He was not home. My quick-witted aunt, who cooked for him and controlled his drinks (and she was still a little in love with him, and I could not understand how anyone could harbour such feelings) told me that Father had gone to the Doordarshan TV Channel to participate in a panel. Is the show today? It is on the security of the international athletes expected to attend the Commonwealth Games. I don’t know when they will air it. I turned on the TV. A panel was discussing censorship and art – the ninety-year-old painter (the Picasso of India) had been forced out of the country by men who belonged to the Hindu Party. Men in sinister khaki shorts, religious extremists, had slashed and destroyed two more canvases of his. The Picasso of India had ‘offended’ their so-called sentiment by undressing the gods and goddesses. The Picasso of India was unable to find an inch of space to hide himself in the whole of India. The TV camera focused on an overdressed liberal who was verbally attacking a right-winger. My aunt checked if I was going to join them for dinner. Don’t wait for me, I said. I got the car keys from her. Then I drove towards the Doordarshan TV building. Normally I don’t drive when in Delhi but that day the fear of the Indian roads disappeared. I drove carefully and carelessly (establishing my own rules), and that is the proper way to drive in the city of cows, jams and Bentleys. Delhi makes one a child again. Even the toll highways are bumper-car rides. The pedestrians? An afterthought for urban planners. In twenty-five minutes I made it to the Doordarshan parking lot. Full. I paid extra money to get in. From where I planted myself I could see Father’s car; the driver waved at me, and walked up close.
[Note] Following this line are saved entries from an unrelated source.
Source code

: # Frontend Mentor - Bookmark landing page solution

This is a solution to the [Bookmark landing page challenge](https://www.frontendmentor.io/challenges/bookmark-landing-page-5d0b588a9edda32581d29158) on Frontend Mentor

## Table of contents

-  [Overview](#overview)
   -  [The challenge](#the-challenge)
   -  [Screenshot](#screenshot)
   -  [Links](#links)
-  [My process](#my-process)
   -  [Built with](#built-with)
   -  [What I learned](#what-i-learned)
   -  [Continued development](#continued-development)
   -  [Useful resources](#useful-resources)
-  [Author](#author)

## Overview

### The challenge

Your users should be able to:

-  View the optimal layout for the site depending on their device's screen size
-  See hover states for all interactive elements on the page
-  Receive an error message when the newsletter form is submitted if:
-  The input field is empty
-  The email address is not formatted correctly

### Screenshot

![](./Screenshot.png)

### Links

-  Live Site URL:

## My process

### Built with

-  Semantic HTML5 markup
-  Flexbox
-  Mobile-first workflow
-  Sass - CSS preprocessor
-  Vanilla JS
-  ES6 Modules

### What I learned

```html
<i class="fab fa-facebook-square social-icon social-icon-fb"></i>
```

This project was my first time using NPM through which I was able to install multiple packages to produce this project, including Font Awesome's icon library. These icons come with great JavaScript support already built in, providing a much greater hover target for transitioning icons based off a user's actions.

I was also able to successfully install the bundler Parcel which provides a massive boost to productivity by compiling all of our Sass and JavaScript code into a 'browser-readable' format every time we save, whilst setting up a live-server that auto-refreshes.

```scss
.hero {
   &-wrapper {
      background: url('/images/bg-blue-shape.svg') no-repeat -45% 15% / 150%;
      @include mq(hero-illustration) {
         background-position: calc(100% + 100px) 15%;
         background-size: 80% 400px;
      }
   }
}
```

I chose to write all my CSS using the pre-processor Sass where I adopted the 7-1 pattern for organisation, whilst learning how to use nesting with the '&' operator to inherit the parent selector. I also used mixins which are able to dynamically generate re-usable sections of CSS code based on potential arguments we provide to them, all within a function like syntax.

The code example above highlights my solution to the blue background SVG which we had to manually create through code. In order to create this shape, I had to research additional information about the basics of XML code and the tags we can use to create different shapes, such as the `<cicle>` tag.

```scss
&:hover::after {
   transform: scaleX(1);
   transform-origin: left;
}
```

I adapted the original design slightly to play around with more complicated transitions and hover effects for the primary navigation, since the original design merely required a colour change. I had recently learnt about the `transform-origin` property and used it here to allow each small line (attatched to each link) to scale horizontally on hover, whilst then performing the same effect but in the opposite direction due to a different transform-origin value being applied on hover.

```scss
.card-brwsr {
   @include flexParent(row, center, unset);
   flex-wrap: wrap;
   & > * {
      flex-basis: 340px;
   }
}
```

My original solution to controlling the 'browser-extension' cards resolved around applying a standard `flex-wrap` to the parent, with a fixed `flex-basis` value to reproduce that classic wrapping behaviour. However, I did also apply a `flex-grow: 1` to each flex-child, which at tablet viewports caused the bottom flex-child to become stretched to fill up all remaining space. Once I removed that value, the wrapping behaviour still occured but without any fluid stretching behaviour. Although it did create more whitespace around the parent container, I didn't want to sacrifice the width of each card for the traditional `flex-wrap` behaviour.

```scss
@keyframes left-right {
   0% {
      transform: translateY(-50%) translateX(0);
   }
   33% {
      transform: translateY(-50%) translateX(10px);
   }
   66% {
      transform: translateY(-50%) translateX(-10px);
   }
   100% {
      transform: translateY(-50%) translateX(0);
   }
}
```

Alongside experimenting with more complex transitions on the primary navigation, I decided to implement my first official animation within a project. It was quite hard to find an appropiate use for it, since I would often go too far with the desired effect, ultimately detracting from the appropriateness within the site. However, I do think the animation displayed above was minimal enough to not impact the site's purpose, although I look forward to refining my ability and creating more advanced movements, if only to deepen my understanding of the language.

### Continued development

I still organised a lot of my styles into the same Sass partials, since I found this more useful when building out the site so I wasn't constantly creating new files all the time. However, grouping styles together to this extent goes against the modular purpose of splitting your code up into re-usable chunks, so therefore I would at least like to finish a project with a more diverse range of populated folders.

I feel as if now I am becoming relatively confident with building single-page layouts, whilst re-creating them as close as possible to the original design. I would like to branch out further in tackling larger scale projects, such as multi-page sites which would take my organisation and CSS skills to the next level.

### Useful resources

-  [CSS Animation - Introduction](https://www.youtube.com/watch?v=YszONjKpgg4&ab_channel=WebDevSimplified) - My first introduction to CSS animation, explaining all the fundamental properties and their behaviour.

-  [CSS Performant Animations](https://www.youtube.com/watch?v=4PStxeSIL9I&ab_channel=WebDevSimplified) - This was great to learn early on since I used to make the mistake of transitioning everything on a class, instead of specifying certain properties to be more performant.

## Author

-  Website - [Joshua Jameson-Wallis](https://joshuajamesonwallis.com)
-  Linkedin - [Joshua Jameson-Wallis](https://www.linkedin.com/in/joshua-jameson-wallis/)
Sa’ab is inside. ‘Yes, I know.’ Now I have to make a request: ‘when Papa comes out don’t tell him I am here, just go on driving wherever he is headed and don’t mention me.’ He gave me an odd look. Do as I say. Twenty or thirty minutes later Father walked out of the building, stick in his hand, but he really didn’t need it, he uses the stick like a bandmaster. He was not alone. Father was accompanie
d by a serving police officer; the two men entered the car chattering cheerfully. I followed. Behind the car was a security jeep. The car was headed to the airport. Before the exit to the terminals the car took a detour and made it towards Gurgaon. Then the service road to the statue. It didn’t take me long to understand.
The car stopped in front of the eighty-foot-high statue of Shiva. The monument of excess. Thermodynamics of new materials and materialism. A strong, reinforced god, looking authentically metallic with a little help from car paint.
From the parking area the two men followed the concrete path to the base of the statue. My father in civilian clothes, stick in hand. His companion, ten or fifteen years younger, in IPS ceremonial dress (khaki tunic, tie, belt, hat). I observed them from a distance.
They sat, the two dwarfs, next to concrete Shiva and watched the planes land just across the highway. The new terminal at the Indira Gandhi International Airport was ready. This is where Commonwealth athletes from seventy-one countries (ex-colonies) were going to land in the near future.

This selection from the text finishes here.